Question :
I have a table for users in a social networking site. I want it to be efficient from ground up. If I put mentioned fields on the table then I have to update user’s table on each changes. Should I have another table for fields like these that change frequently? Should I be concerned about fragmentation?
Is there any better approach that I’m unaware of?
Answer :
It most certainly will cause fragmentation, but you must compare it with normalization.
FRAGMENTATION
Fragmentation is introduced in a heavy-write environment.
- DELETEs automatically create empty space by at least the size of the row at the time of deletion.
- UPDATEs can also cause fragmentation, mostly notably on variable-length data.
Further Links on InnoDB Fragmentation and how to Eliminate it from InnoDB data and system tablespace
- http://www.bluegecko.net/mysql/innodb-tablespace-fragmentation-find-it-and-fix-it/
- How do you remove fragmentation from InnoDB tables? (April 11, 2012)

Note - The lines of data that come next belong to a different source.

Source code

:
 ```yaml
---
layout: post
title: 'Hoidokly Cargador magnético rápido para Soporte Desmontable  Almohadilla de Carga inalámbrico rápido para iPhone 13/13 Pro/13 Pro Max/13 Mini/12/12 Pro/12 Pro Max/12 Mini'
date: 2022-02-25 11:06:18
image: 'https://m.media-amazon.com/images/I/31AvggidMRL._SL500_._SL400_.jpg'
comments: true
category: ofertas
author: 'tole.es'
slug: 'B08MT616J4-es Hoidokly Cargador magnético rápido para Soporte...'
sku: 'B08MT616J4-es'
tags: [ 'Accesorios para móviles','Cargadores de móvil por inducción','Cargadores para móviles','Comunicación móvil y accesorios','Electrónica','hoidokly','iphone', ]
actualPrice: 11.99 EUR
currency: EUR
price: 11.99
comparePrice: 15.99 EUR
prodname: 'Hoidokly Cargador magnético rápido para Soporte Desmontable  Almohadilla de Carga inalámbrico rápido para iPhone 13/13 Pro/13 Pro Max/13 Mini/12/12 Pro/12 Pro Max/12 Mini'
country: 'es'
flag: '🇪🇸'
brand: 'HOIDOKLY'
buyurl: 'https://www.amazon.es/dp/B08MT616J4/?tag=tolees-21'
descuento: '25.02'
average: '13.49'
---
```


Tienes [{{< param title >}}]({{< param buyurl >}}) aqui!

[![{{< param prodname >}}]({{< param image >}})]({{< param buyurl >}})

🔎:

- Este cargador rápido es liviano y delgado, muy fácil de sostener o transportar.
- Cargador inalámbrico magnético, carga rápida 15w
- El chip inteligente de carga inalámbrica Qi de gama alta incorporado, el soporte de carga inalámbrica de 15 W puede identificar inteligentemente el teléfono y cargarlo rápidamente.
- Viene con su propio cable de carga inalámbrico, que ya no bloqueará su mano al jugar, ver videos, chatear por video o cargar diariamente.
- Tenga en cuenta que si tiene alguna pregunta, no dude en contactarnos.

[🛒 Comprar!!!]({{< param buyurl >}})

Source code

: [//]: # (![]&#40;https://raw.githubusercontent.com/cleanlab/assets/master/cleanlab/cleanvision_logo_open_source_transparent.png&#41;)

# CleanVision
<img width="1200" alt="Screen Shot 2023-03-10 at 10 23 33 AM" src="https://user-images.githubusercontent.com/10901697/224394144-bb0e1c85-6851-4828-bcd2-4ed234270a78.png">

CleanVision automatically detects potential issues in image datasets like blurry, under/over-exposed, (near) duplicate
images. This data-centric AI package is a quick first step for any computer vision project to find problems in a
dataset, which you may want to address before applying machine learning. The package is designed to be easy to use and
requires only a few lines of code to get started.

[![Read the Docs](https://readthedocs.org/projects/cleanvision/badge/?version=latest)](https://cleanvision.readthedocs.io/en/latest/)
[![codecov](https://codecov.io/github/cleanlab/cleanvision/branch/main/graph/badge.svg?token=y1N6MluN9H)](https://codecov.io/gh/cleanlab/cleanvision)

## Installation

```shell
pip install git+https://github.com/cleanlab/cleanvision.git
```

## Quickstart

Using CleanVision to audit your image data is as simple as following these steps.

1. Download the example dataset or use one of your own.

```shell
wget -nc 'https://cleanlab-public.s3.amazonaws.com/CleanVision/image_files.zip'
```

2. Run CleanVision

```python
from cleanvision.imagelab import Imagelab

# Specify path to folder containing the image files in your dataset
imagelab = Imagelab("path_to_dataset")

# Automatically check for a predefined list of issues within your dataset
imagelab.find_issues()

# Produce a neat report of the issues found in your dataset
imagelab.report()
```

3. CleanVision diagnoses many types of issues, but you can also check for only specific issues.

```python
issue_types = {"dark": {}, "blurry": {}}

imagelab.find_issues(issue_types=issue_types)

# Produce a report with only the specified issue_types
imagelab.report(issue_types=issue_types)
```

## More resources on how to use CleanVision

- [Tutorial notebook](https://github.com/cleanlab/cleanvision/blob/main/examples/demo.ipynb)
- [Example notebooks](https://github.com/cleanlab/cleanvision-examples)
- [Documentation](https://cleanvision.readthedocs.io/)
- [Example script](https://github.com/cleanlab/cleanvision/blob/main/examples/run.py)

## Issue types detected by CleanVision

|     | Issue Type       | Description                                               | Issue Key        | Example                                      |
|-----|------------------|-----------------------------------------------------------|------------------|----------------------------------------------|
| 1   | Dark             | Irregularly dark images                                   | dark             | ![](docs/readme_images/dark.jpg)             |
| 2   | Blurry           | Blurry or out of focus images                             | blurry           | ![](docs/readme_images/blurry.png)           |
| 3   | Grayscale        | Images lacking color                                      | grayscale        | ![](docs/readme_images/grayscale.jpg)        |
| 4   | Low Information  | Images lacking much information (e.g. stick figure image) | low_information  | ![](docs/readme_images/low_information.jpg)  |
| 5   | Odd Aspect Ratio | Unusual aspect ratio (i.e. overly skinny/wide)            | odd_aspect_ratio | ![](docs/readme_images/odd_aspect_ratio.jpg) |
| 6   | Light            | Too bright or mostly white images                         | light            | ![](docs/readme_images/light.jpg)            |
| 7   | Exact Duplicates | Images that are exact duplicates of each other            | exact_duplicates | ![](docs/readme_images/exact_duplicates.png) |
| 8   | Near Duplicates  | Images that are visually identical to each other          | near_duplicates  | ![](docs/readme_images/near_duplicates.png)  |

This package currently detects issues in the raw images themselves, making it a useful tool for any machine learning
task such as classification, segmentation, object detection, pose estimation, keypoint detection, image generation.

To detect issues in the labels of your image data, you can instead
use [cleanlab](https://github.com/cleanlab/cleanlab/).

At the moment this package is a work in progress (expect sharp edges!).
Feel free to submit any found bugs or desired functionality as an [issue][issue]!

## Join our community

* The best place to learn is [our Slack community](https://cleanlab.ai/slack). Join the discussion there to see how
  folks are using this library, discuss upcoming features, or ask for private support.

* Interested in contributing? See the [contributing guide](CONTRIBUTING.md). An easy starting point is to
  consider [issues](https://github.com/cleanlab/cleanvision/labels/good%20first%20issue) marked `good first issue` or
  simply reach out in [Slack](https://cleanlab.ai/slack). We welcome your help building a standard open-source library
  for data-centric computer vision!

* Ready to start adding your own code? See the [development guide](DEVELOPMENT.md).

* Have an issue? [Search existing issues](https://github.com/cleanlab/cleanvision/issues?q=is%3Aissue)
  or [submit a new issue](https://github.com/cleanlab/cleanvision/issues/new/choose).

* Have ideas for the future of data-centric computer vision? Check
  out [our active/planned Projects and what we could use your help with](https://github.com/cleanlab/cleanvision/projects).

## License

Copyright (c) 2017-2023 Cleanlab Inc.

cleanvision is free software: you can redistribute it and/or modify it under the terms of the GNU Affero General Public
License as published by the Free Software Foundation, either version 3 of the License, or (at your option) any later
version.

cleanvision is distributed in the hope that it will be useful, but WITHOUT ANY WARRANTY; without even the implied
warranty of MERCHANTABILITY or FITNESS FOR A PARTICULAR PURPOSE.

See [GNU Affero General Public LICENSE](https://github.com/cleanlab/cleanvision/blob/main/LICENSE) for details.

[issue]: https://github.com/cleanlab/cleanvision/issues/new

- Howto: Clean a mysql InnoDB storage engine? (My StackOverflow Post From Oct 29, 2010)
NORMALIZATION
Any columns you have in a user table that are immutable (i.e., will never experience changes) should act as the main table. Things such as
- Address Change
- Spelling Correction
- Last Name Change (in case a lady get married)
will produce very little fragmentation since changes of those kinds are rare.
Any information that logs frequent changes to user information should go into a userinfo
table. This will separate fragmentation issues from the immutable user data. You can easily defrag an InnoDB userinfo
table with one of the following
ALTER TABLE userinfo ENGINE=InnoDB;
OPTIMIZE TABLE userinfo;
CONCLUSION
You should split up the user data into user
and userinfo
tables. A simple INNER JOIN will combine them as needed.
I suggest you follow normalization rules. This will minimize the write and update processing (and errors) and simplifies coding of the logic of write and update routines. You can tune reads in many ways. You could use materialized views or indexed views to keep track of counts without queering the records one by one. Don’t sacrifice normalization for no obvious reasons.